Task to complete:
Your answer should consist of each line from the data below that contains "zero".

[Source texts of formatted documents]
◆ ◆ ◆ ◆ ◆ ◆ ◆

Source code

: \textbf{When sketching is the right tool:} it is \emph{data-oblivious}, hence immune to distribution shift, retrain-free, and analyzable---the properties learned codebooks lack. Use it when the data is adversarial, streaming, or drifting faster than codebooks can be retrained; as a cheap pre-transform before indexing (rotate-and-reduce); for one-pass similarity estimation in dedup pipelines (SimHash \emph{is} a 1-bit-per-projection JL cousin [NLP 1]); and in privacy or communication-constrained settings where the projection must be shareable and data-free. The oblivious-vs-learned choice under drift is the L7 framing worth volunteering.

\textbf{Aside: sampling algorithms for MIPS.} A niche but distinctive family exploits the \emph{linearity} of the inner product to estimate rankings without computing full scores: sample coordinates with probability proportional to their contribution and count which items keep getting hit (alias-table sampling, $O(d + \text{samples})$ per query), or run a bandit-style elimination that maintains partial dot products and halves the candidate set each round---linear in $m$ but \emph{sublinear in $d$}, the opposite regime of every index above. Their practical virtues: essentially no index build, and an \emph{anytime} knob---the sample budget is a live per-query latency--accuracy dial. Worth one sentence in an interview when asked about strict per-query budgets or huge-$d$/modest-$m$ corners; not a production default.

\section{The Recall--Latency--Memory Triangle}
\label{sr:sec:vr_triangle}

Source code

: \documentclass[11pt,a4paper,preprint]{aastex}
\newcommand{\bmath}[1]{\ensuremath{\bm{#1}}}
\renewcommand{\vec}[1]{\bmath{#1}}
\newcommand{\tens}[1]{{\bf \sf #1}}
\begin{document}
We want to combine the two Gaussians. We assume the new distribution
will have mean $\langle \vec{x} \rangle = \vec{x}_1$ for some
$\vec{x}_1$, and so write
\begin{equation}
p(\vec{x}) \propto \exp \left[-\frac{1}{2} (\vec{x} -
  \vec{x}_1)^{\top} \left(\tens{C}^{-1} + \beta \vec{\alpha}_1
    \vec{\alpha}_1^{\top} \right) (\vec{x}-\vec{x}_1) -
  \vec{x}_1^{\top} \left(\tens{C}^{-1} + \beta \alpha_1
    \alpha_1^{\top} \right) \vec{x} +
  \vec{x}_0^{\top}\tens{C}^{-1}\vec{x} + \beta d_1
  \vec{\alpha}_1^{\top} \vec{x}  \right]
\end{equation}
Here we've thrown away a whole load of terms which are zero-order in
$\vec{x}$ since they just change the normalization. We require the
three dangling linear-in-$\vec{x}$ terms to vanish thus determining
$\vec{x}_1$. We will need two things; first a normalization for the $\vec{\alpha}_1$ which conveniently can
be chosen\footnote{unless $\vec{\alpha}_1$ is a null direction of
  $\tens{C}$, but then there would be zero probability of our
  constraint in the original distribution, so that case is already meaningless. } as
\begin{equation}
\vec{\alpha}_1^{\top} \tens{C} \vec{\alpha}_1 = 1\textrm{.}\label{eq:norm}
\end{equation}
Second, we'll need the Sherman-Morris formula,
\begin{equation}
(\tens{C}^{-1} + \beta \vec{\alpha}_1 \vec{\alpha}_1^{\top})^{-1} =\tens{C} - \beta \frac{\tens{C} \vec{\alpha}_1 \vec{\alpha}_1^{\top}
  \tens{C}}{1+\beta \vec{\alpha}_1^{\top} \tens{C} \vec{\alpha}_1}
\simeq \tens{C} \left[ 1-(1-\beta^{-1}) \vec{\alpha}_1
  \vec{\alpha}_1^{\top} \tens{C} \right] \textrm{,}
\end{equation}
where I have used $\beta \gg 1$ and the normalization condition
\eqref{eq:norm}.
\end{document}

◆ ◆ ◆ ◆ ◆ ◆ ◆

Finished task:
Here we've thrown away a whole load of terms which are zero-order in
  $\tens{C}$, but then there would be zero probability of our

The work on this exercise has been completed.